I've been meaning to watch Straight on till morning, a 1972 film from Peter Collinson (Up the Junction and The Italian Job) for some time, but I needn't of bothered; this is a real stinker with the decent roles drying up very quickly for Rita. A slasher film also featuring James Bolam, Tom Bell and even John Clive in minor roles, Collinson's flaky direction is about 5 years out of date and there is very little of interest, apart from seeing Rita in a very suspect wig at one point, reminiscent of her hairdo in The Leather Boys. Avoid at all costs.
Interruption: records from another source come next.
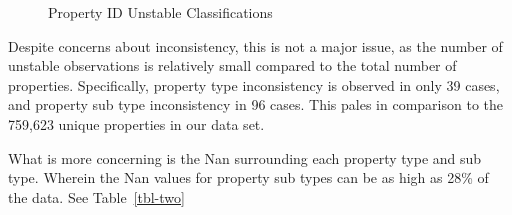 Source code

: \documentclass[
  12pt]{article}
\begin{document}
\begin{figure}


\caption{\label{fig-propertyid}Property ID Unstable Classifications}

\end{figure}%

Despite concerns about inconsistency, this is not a major issue, as the
number of unstable observations is relatively small compared to the
total number of properties. Specifically, property type inconsistency is
observed in only 39 cases, and property sub type inconsistency in 96
cases. This pales in comparison to the 759,623 unique properties in our
data set.

What is more concerning is the Nan surrounding each property type and
sub type. Wherein the Nan values for property sub types can be as high
as 28\% of the data. See Table~\ref{tbl-two}
\end{document}
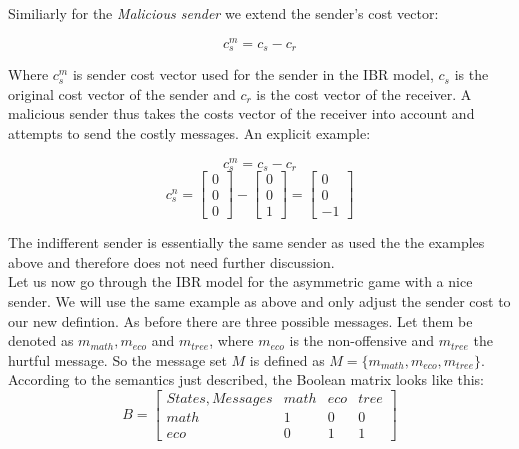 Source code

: \documentclass{article}
\begin{document}
Similiarly for the \textit{Malicious sender} we extend the sender's cost vector:

\begin{equation*}
c_s^m= c_s - c_r
\end{equation*}

Where $c_s^m$ is sender cost vector used for the sender in the IBR model, $c_s$ is the original cost vector of the sender and $c_r$ is the cost vector of the receiver. A malicious sender thus takes the costs vector of the receiver into account and attempts to send the costly messages. An explicit example:

\begin{equation*}
c_s^m= c_s - c_r
\end{equation*}
\begin{equation*}
c_s^n=
\begin{bmatrix}
0 \\
0 \\
0
\end{bmatrix}
-
\begin{bmatrix}
0 \\
0 \\
1
\end{bmatrix}
=
\begin{bmatrix}
0 \\
0 \\
-1
\end{bmatrix}
\end{equation*}

The indifferent sender is essentially the same sender as used the the examples above and therefore does not need further discussion. \\

Let us now go through the IBR model for the asymmetric game with a nice sender. We will use the same example as above and only adjust the sender cost to our new defintion. As before there are three possible messages. Let them be denoted as $m_{math},m_{eco}$ and $m_{tree}$, where $m_{eco}$ is the non-offensive and $m_{tree}$ the hurtful message. So the message set $M$ is defined as $M=\{m_{math},m_{eco},m_{tree}\}$. According to the semantics just described, the Boolean matrix looks like this:\\
\begin{equation*}
B =
\begin{bmatrix}

States, Messages & math & eco & tree \\
math             & 1    & 0   & 0    \\
eco              & 0    & 1   & 1
\end{bmatrix}
\end{equation*}
\end{document}
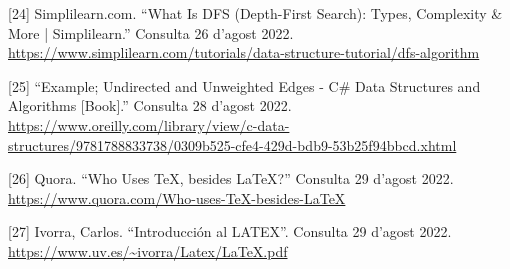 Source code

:[24] Simplilearn.com. “What Is DFS (Depth-First Search): Types, Complexity \& More | Simplilearn.” Consulta 26 d'agost 2022. 
\href{https://www.simplilearn.com/tutorials/data-structure-tutorial/dfs-algorithm}{https://www.simplilearn.com/tutorials/data-structure-tutorial/dfs-algorithm}

[25] “Example; Undirected and Unweighted Edges - C\# Data Structures and Algorithms [Book].” Consulta 28 d'agost 2022. \url{ https://www.oreilly.com/library/view/c-data-structures/9781788833738/0309b525-cfe4-429d-bdb9-53b25f94bbcd.xhtml}

[26] Quora. “Who Uses TeX, besides LaTeX?” Consulta 29 d'agost 2022. \url{https://www.quora.com/Who-uses-TeX-besides-LaTeX}

[27] Ivorra, Carlos. “Introducción al LATEX”. Consulta 29 d'agost 2022. \url{https://www.uv.es/~ivorra/Latex/LaTeX.pdf}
So that's just a quick summary of Rita Tushingham's film work in the 1960s. Writing it has made me realise that I still haven't seen almost half of her films in that decade, but her appearances in A Taste of Honey and The Leather Boys are ones I especially treasure. I'd love to hear from others with fond memories of her work. As always, someone on youtube says it all much better than I can, excellent piece coming up from MrAceofwands:
Stop press: on 11 Feb 2018 your very own correspondent finally managed to meet Rita, at the 4th Renown Film Festival, and she was as charming and fascinating as I always knew she would be. My thanks to Robert Ross for taking this photo (even if he did steal my thunder by asking the question that I had planned to ask, on Rita's experiences on The Trap and working with Oliver Reed. Damn!). She also signed my newly purchased copy of The Trap. A true star.